Those who complain about campus food will be unhappy to hear that Monday afternoon’s public presentation was the final step in ensuring another decade of Sodexo at Binghamton University. The formal contract will be effective as of June 1, 2015.

Students, faculty and representatives from Sodexo gathered in Old Union Hall to discuss the contract that would guarantee Sodexo as BU’s food provider through 2025. Sodexo was the only vendor to respond to the bid. Though other corporations such as American Food & Vending and Gourmet Foods initially showed interest, they never officially applied. Sodexo has provided food for Binghamton University for the past 30 years.

Pete Napolitano, the director of auxiliary services on campus, said that it is important that this decision is something that involves not only the school’s administration.
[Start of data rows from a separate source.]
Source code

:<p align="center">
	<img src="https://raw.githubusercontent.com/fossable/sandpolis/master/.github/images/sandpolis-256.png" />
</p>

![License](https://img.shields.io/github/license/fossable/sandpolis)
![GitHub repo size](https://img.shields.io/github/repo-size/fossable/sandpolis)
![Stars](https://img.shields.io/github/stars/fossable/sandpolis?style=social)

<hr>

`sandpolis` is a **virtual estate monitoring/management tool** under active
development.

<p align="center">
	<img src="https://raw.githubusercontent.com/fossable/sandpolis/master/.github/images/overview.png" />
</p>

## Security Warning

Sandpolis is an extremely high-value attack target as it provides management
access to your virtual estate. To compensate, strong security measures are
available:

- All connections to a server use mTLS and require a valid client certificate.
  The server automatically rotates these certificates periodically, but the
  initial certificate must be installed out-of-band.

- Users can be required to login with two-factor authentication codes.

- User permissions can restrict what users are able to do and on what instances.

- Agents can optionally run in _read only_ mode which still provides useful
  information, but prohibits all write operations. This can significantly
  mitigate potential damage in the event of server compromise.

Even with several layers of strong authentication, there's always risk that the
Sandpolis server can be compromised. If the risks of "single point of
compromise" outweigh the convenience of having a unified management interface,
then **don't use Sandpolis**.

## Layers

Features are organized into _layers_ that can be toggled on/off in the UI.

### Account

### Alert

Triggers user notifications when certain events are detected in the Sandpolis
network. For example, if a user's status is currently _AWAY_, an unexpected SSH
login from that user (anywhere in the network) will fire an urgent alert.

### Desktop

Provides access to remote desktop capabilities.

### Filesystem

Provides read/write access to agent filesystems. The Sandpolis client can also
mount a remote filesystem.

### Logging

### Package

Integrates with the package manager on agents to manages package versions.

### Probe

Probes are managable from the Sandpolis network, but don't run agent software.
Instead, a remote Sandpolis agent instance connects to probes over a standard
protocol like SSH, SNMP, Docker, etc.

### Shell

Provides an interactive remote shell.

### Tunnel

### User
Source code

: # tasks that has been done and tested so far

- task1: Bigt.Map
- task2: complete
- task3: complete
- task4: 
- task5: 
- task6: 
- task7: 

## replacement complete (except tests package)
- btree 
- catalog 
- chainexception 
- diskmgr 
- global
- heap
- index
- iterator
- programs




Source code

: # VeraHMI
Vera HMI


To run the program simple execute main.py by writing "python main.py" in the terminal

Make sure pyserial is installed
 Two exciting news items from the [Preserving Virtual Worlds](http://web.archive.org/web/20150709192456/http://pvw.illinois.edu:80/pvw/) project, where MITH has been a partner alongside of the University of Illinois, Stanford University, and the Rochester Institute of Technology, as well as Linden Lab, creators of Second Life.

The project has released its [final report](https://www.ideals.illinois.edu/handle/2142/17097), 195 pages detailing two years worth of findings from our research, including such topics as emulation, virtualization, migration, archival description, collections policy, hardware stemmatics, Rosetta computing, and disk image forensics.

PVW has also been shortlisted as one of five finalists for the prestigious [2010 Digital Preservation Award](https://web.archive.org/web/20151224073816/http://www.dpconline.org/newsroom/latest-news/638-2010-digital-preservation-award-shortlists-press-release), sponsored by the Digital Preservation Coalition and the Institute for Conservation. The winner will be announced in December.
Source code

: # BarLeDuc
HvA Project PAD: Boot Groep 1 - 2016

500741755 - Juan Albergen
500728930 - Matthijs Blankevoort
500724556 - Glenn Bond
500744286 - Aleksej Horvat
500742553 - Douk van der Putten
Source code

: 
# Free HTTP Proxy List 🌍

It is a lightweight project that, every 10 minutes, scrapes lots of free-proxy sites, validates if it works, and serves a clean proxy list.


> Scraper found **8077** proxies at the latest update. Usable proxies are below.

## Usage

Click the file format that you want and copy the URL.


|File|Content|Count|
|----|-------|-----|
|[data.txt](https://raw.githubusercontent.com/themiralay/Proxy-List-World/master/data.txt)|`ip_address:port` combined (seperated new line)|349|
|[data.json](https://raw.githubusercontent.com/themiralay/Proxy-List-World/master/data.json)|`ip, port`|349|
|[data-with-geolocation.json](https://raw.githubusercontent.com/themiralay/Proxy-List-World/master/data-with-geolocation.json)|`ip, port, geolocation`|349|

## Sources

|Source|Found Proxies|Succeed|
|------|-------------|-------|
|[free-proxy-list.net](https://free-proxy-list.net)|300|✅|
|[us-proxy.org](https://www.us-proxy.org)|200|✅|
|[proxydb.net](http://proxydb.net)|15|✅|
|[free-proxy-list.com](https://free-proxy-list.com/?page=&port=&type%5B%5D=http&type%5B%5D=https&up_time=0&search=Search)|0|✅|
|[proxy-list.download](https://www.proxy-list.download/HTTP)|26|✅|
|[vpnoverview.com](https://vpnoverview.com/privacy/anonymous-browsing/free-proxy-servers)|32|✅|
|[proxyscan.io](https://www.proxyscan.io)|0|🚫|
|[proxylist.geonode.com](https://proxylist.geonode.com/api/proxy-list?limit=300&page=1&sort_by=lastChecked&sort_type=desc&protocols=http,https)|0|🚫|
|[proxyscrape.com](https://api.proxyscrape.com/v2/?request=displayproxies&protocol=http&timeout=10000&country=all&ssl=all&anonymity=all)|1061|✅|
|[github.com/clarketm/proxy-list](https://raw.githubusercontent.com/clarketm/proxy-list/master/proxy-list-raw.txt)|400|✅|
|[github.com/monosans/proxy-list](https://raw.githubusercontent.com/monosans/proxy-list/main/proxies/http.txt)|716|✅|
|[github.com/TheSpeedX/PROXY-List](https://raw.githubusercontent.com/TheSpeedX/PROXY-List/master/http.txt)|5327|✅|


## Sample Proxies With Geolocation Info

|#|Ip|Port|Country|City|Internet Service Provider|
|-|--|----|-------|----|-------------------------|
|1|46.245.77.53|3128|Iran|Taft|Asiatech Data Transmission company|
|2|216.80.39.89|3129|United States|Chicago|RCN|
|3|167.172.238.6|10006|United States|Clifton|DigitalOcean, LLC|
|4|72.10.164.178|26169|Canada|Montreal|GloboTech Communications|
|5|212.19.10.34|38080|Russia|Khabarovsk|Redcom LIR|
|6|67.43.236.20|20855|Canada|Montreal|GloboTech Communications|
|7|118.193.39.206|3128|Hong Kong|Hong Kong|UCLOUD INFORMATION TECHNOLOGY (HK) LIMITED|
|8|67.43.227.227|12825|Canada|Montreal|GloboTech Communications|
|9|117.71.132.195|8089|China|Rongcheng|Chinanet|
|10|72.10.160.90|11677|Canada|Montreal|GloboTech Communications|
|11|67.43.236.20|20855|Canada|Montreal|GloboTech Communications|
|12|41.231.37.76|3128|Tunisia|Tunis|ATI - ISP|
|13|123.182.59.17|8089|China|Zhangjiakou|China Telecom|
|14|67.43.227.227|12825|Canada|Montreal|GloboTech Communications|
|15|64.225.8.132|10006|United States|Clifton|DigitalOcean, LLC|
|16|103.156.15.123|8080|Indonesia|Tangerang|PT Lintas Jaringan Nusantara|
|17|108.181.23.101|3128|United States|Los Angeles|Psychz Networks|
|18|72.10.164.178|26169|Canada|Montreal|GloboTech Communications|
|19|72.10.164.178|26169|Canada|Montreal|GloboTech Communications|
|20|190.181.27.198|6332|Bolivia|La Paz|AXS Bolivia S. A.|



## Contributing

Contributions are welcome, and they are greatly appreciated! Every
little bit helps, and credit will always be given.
“As a client, we have client expectations,” Napolitano said. “The important thing is [that] this isn’t an administrative decision; we involve students and that’s part of where we’re going today, that’s what this proposal is about. Sodexo is reinventing themselves, reflective of what the students want.”

There were tables with food samples and posters explaining the proposed plan for the next 10 years. Changes include a global chef program, which will bring in a visiting chef from a different country each semester, and a makeover for the College-in-the-Woods dining hall.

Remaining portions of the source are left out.